▶ EXERCISE DIRECTIONS: Calculate how many lines of the data hold "WHERE". The answer consists of that number only.

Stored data
* * * * *

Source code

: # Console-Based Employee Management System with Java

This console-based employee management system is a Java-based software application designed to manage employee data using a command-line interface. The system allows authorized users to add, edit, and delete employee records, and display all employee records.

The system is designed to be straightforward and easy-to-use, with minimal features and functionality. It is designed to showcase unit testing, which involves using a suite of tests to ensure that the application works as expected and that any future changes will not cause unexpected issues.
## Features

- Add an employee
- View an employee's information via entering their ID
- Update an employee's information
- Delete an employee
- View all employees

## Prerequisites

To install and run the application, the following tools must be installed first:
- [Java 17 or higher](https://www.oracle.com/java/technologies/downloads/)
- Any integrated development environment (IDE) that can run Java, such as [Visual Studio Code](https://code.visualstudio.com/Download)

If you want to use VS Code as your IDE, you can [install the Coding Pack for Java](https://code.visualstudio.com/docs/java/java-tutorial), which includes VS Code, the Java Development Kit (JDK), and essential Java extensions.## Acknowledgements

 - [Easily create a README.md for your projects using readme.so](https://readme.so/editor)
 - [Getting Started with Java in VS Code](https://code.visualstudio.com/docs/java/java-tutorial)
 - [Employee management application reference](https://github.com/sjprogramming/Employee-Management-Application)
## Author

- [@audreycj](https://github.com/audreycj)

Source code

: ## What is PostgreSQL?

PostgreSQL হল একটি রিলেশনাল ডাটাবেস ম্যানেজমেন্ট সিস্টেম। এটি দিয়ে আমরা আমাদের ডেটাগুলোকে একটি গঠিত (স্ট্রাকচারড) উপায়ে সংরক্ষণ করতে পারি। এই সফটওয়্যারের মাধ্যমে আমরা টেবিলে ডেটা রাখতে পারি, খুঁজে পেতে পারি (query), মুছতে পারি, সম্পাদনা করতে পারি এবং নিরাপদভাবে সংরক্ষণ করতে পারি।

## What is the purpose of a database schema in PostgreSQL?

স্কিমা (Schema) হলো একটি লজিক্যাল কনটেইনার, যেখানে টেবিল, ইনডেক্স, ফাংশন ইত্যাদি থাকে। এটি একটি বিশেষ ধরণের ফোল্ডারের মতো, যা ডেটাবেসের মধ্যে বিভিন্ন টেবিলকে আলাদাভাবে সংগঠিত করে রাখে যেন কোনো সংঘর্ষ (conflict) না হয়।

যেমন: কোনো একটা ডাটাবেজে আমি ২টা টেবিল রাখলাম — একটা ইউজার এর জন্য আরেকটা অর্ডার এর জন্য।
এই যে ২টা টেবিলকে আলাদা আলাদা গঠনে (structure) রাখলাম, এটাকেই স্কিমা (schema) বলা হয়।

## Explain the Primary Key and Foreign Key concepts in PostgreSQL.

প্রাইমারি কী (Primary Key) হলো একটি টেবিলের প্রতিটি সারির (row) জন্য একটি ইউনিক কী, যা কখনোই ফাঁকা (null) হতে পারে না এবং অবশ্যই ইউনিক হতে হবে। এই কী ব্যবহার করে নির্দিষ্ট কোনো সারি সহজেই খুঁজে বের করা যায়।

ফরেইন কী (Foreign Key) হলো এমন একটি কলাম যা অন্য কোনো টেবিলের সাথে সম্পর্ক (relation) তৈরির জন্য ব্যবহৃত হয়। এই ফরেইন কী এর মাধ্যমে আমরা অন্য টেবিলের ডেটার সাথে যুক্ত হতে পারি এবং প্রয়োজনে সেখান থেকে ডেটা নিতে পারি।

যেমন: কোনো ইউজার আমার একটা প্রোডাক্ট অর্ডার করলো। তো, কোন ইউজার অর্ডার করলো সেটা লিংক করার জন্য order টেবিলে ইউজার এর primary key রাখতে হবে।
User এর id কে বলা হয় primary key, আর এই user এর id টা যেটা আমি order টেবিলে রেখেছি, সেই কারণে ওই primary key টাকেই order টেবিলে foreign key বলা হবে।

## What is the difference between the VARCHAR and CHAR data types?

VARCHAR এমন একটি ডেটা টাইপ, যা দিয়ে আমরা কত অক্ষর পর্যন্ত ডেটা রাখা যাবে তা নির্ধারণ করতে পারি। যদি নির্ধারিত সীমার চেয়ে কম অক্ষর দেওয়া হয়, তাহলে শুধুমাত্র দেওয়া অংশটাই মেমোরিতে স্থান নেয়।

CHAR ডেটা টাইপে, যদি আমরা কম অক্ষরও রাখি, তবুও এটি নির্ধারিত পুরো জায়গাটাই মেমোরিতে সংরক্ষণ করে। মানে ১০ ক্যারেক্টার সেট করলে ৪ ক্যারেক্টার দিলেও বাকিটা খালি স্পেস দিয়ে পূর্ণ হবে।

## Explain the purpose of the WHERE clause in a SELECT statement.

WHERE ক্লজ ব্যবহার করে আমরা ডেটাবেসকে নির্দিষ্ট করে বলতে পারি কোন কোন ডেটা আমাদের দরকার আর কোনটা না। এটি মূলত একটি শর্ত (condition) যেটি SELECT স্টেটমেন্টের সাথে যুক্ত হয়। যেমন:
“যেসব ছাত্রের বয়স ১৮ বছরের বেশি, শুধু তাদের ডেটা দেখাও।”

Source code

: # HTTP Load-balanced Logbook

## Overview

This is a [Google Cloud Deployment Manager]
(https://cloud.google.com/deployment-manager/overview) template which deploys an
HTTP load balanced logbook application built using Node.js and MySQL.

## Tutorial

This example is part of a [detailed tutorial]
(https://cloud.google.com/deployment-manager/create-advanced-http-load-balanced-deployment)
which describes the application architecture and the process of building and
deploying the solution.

* * * * *

▶ RESPONSE AREA: 2